Media lokalne nie mają łatwo. Chcąc utrzymać się na rynku muszą lawirować pomiędzy zupełną niezależnością a utrzymywaniem się z ogłoszeń i reklam od urzędu miejskiego i spółek komunalnych. Z drugiej strony muszą konkurować z magazynem samorządowym (wideo) wydawanym przez magistrat, co prowadzi do zaburzenia rynku. Nikt nie jest w stanie osiągnąć takiego poziomu finansowania i prowadzenia mediów jak urząd, który do promocji i redakcji magazynu korzysta z pieniędzy mieszkańców i pracy urzędników. Należy postawić znak zapytania, czy wydawanie magazynu (do niedawna także bezpłatnej gazety) realizuje konieczność informowania mieszkańców o działalności gminy czy jest zwyczajnym tworzeniem materiałów medialnych. Trudno też przypisywać redakcji magazynu pełną rzetelność i utrzymywanie standardów skoro podlega ona przedstawicielom lokalnej władzy lub jest przez nią opłacana.
W Radomiu dochodzi do tego zaburzenie roli mediów lokalnych. Coraz częściej mam wrażenie, że o ile radomskie redakcje wyspecjalizowały się w informowaniu o wydarzeniach, spotkaniach i akcjach, to zupełnie zapomniały o swoich funkcjach tworzenia debaty publicznej, nie wspominając o edukacji czy rozwoju kultury. Wydawcy mediów są w większości uzależnieni finansowo od sektora administracyjnego, więc ich swoboda w kształtowaniu polityki informacyjnej jest zaburzona. Zrozumiałe jest także brak na radomskim rynku w pełni lokalnego medium z wykształconymi funkcjami kontrolnymi. Przy braku stabilności ekonomicznej (zależnej od największego reklamodawcy, to jest urzędu) ich funkcjonowanie jest skazane na szybką klęskę (za wyjątkiem redakcji obywatelskich, opartych na pracy wolontariuszy).

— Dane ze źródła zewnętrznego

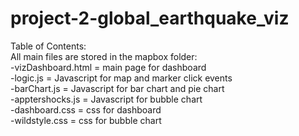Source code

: # project-2-global_earthquake_viz

Table of Contents:  
All main files are stored in the mapbox folder:  
-vizDashboard.html = main page for dashboard  
-logic.js = Javascript for map and marker click events  
-barChart.js = Javascript for bar chart and pie chart  
-apptershocks.js = Javascript for bubble chart  
-dashboard.css = css for dashboard  
-wildstyle.css = css for bubble chart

Nie wspominam już o problemie przechodzenia dziennikarzy do pracy w urzędzie.
Patrząc na opublikowany niedawno przez urząd rejestr umów na pierwszy plan wysuwają się ogromne kwoty skierowane do redakcji i agencji medialnych na bliżej nieokreśloną promocję treści. Oczywiście za pieniądze publiczne. Należy sobie uświadomić, że kwoty te będą rosnąć i rosnąć w skali roku – podany licznik to stan na początek kwietnia 2016 roku i dotyczy WYŁĄCZNIE wydatków urzędu miejskiego. Doliczyć należy do tego kwoty z rejestrów umów spółek miejskich opublikowanych na blogu jawnyradom.blogspot.com oraz te z rejestrów nigdy nieopublikowanych np. radomskiego lotniska. Pełen ogląd na finansowanie lokalnych mediów z naszych pieniędzy jest więc ukryty skrzętnie przez lokalną władzę. Jednak to co najbardziej oburza mnie przy tych kwotach to nie ich wielkość a dysproporcje przy ich alokacji. Przyglądając się palecie lokalnych mediów łatwo możemy wskazać, które są na przysłowiowym garnuszku urzędu a które z publicznych pieniędzy nie dostały ani grosza. I tutaj pojawia się niebezpieczeństwo subiektywności i uznaniowości. Kto decydował o tym, że środki otrzyma redakcja X a nie redakcja Y. Czy ktoś kontroluje jakość i wskaźniki promocyjne, za które płacą sami mieszkańcy? Na ile o zastanej sytuacji możemy mówić w kategorii prostego podporządkowania i braku niezależności a na ile jak o niebezpiecznej symbiozie kiedy do uszu mieszkańców docierają informacje jedynie o jaskrawych przewinieniach władzy a lokalne dziennikarstwo śledcze i opinie już dawno wylądowały na cmentarzy przy Kilińskiego 30?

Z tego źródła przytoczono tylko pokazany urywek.